The highways included the Shah Alam Expressway (Kesas) and the SMART Tunnel, in which it owns 50% and 70% direct stakes.
The others are Lebuhraya Damansara Puchong (LDP) in which it has a 43.6% stake via its 43.6% stake in Lingkaran Trans Kota Holdings Bhd (Litrak) and the Western KL Traffic Dispersal Scheme (Sprint), in which it has an effective stake of 51.8% (a 30% direct stake and a 21.8% indirect stake via Litrak).
Gamuda shares fell 18 sen or 5.92% in a knee-jerk reaction yesterday, closing at RM2.86 following the Prime Minister’s Office’s announcement on Saturday.
The worst-hit counter yesterday, however, was Litrak, which lost 43 sen or 9.3%, closing at RM4.17.
Gamuda, in a filing with the stock exchange yesterday, confirmed that it was in talks with the government in relation to the proposed takeover.
“As the board of directors of Gamuda have a fiduciary duty to deliver fair and reasonable value to all its shareholders, Gamuda has to ensure that the proposed transaction would be based on market valuation norms and practices,” it said in the filing, adding that further announcements would be made later.
CGS-CIMB Research, in a note yesterday, said checks with Gamuda had indicated that initial negotiations would be on a willing buyer-willing seller basis.
“At this juncture, the company foresees no risk of forced acquisition or expropriation,” it said.
However, depending on how negotiations pan out, the continuity of highway concession revenues and earnings was a longer-term concern, it said.
Without this, Gamuda would be left only with construction and property as its two main business segments.
As of the first quarter of financial year 2019 (FY19), Gamuda’s water and expressway concessions made up 42% of its pre-tax profit.
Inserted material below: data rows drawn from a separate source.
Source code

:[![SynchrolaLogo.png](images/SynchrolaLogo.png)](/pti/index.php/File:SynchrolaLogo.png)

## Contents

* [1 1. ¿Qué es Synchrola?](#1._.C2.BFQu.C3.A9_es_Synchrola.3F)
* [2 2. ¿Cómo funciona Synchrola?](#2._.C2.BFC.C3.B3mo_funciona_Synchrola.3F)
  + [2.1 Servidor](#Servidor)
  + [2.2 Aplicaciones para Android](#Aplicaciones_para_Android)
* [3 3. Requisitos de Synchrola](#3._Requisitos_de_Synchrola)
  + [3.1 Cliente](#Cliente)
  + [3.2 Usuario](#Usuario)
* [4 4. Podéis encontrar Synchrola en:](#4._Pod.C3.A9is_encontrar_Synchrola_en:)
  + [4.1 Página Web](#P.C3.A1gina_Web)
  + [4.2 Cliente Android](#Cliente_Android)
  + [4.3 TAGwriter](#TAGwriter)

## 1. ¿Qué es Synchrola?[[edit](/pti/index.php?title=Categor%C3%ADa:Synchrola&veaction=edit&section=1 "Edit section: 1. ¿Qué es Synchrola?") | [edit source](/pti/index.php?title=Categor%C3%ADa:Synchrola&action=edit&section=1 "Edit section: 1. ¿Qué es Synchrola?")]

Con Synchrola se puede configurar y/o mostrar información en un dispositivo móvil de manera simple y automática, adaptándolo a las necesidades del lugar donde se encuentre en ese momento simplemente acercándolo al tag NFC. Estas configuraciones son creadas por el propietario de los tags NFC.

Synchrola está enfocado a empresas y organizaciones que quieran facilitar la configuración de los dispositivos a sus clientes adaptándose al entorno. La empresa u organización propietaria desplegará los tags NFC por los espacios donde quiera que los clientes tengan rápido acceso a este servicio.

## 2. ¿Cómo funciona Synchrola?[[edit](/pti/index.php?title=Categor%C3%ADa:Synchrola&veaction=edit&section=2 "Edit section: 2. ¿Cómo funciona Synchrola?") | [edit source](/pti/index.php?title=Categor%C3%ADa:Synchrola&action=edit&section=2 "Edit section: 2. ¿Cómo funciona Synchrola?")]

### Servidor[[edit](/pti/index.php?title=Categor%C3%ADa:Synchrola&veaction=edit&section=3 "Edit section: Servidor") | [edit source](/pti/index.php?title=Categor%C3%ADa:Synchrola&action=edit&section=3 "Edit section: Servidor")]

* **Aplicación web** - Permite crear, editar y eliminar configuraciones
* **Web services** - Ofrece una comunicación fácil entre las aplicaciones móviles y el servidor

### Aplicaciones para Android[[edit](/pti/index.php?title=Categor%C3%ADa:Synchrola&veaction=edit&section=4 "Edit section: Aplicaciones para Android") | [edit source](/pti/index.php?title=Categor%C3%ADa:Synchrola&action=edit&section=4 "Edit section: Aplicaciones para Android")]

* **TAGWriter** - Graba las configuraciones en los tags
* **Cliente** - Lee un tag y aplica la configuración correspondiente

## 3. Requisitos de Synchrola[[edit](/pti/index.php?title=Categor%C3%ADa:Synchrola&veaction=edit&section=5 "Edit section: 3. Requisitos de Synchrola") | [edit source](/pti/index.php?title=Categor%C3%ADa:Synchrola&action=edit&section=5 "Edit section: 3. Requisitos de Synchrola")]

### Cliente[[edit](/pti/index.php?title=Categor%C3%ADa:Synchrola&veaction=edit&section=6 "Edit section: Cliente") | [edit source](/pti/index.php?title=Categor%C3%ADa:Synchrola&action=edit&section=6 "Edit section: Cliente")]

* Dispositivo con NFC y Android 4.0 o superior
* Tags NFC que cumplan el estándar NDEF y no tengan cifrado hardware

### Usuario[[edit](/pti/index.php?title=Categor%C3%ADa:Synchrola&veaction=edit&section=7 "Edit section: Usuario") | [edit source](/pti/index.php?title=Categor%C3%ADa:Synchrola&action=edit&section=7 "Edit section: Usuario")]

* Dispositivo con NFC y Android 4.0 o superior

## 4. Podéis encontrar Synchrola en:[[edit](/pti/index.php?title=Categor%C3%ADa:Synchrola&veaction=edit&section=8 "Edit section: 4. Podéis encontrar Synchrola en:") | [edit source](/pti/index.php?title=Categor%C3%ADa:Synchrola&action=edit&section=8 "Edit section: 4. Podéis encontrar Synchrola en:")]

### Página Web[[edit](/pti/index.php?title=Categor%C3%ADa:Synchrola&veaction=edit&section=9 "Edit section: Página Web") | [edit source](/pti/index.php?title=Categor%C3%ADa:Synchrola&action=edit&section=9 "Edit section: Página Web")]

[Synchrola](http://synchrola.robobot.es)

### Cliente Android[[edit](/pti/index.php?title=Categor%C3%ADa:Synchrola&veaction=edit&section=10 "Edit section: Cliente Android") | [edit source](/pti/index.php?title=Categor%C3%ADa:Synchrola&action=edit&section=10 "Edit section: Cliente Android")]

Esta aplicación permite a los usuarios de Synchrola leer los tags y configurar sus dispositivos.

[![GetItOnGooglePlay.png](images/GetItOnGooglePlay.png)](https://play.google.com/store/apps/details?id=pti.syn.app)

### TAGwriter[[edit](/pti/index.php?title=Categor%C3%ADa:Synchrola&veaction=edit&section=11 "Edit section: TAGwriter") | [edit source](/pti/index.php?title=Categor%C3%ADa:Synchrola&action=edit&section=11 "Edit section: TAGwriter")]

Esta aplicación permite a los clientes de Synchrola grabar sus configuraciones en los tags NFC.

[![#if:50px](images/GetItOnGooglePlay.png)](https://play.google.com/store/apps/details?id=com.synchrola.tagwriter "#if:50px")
Property development made up 18%, while construction and engineering constituted 41%.
“The deal would be negative to Gamuda if the valuation/offer price does not take into account the future earnings of the toll concessions or does not compensate Gamuda for the loss in future toll revenue over the remaining period of the concessions,” it said in a note.
The research house added that it was too early to conclude if the government would invoke the expropriation clause, “but the risk of such a move should not be discounted at this juncture”.
In May last year, CGS-CIMB noted that the expropriation clause, which is of national interest, was inserted in all highway concession agreements.
According to the report, the government only needed to provide the operators with a three-month notice.
As for Litrak, which owns the LDP and a 50% stake in Sprint, MIDF Research said while it was initially aware of the possible takeovers, the move had come sooner than expected.
However, it has maintained its “buy” call on the counter, with an unchanged target price of RM4.92, saying Litrak was still a defensive play with decent dividend yields of 7.3% for FY20.
The research house expected the impact to Litrak’s earnings to be net negative, as the move would result in an earnings vacuum.
“However, we opine that it is too early to ascertain the impact, as we are lacking details,” it added.
Taliworks holds two concessions, including for the Cheras Kajang Expressway, while IJM Corp holds four, including one together with WCE Holdings Bhd for the West Coast Expressway.
Ekovest Bhd shed 3.5 sen to close at 56.5 sen, while WCE Holdings was down 2.5 sen at 52 sen.
RHB Research, in its report on the construction and engineering sectors, said the government’s recent acquisition of the Eastern Dispersal Link Expressway from Malaysian Resources Corp Bhd could be used as a precedent in determining the buyout price.
For that transaction, the settlement sum of RM1.32bil was based on the total cost of developing the highway, known as highway development expenditure. It said, this method could undervalue toll concessions.
“We believe that a middle ground can be established if both parties are able to agree on a price that takes into account a reasonable rate of return on future cash flows,” it said.